Norconex / crawlers

Norconex Crawlers (or spiders) are flexible web and filesystem crawlers for collecting, parsing, and manipulating data from the web or filesystem to various data repositories such as search engines.
https://opensource.norconex.com/crawlers
Apache License 2.0
183 stars 67 forks source link

sitemap.xml metadata #509

Closed cherlo closed 3 years ago

cherlo commented 6 years ago

Does the collector add metadata (title, keywords, etc.) it find from the sitemap.xml itself or just metadata it finds inside the document itself?

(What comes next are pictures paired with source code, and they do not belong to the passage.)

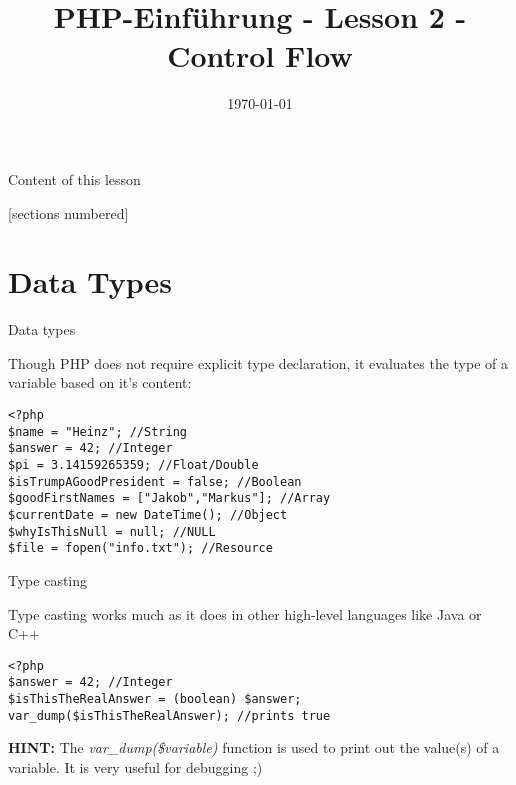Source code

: 


\newcommand{\topic}{
	PHP-Einführung - Lesson 2 - Control Flow
}

\title{\topic}
\date{\today}



\maketitle

\begin{frame}{Content of this lesson}

	[sections numbered]
	\tableofcontents

\end{frame}

\section{Data Types}

\begin{frame}[fragile]{Data types}

	Though PHP does not require explicit type declaration, it evaluates the type of a variable based on it's content: \pause
	\begin{lstlisting}
<?php
$name = "Heinz"; //String
$answer = 42; //Integer
$pi = 3.14159265359; //Float/Double
$isTrumpAGoodPresident = false; //Boolean
$goodFirstNames = ["Jakob","Markus"]; //Array
$currentDate = new DateTime(); //Object
$whyIsThisNull = null; //NULL
$file = fopen("info.txt"); //Resource
	\end{lstlisting}

\end{frame}

\begin{frame}[fragile]{Type casting}

	Type casting works much as it does in other high-level languages like Java or C++\pause
	\begin{lstlisting}
<?php
$answer = 42; //Integer
$isThisTheRealAnswer = (boolean) $answer; 
var_dump($isThisTheRealAnswer); //prints true
	\end{lstlisting}
	\pause
	
	\textbf{HINT:} The \emph{var\_{}dump(\$variable)} function is used to print out the value(s) of a variable. It is very useful for debugging ;)

\end{frame}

essiembre commented 6 years ago

Not sure I grasp your question. sitemap.xml files normally do not have title, keyword, and related fields. For every link it follows, it will index the target page with its metadata.

It will also add these fields to each documents from the sitemap:

collector.sitemap-lastmod
collector.sitemap-changefreq
collector.sitemap-priority

Does that answer?

cherlo commented 6 years ago

I think so. I'm assuming that it wont parse SOE elements in sitemap.xml like:

Xero Xero online accounting software. If not, then we will have an issue with indexing web pages with embedded video links. The MP4 have metadata itself so those links will have the title and description data. But the parent page is just a generic template that is passed a video id. So let's say the page hosting the mp4 is http://mysite.com/playVideo.html and it has a link in the page called http://video.3rdparty.com/36136564246.mp4. And the video has a title metadata element of "Xero". I want the playVideo.html to come up in my search results, not the actual video. So, is there a way to tell Norconex to add the metadata that came from a video link in it's page?
essiembre commented 6 years ago

If the info is in your sitemap.xml, one way to do it is to consider the sitemap a regular page and you extract its links using a custom ILinkExtractor. Your custom solution will extract links which can have a title and description attached, which will be associated with the target URLs.

cherlo commented 6 years ago

Thanks. We will look at extending the code.

cherlo commented 6 years ago

If I implement a ILinkExtractor would I use Link.setTitle() and setText() to inject the info into the link? Or do these properties get overwritten by the collector?

essiembre commented 6 years ago

The answer is... none of the above! :-)

They are added as new fields to target documents that are processed, They are:

collector.referrer-reference
collector.referrer-link-tag
collector.referrer-link-text
collector.referrer-link-title

If you want those to take over some other fields you have, I suggest you use RenameTagger or CopyTagger in your Importer section as a post-parse handler.

stale[bot] commented 3 years ago

This issue has been automatically marked as stale because it has not had recent activity. It will be closed if no further activity occurs. Thank you for your contributions.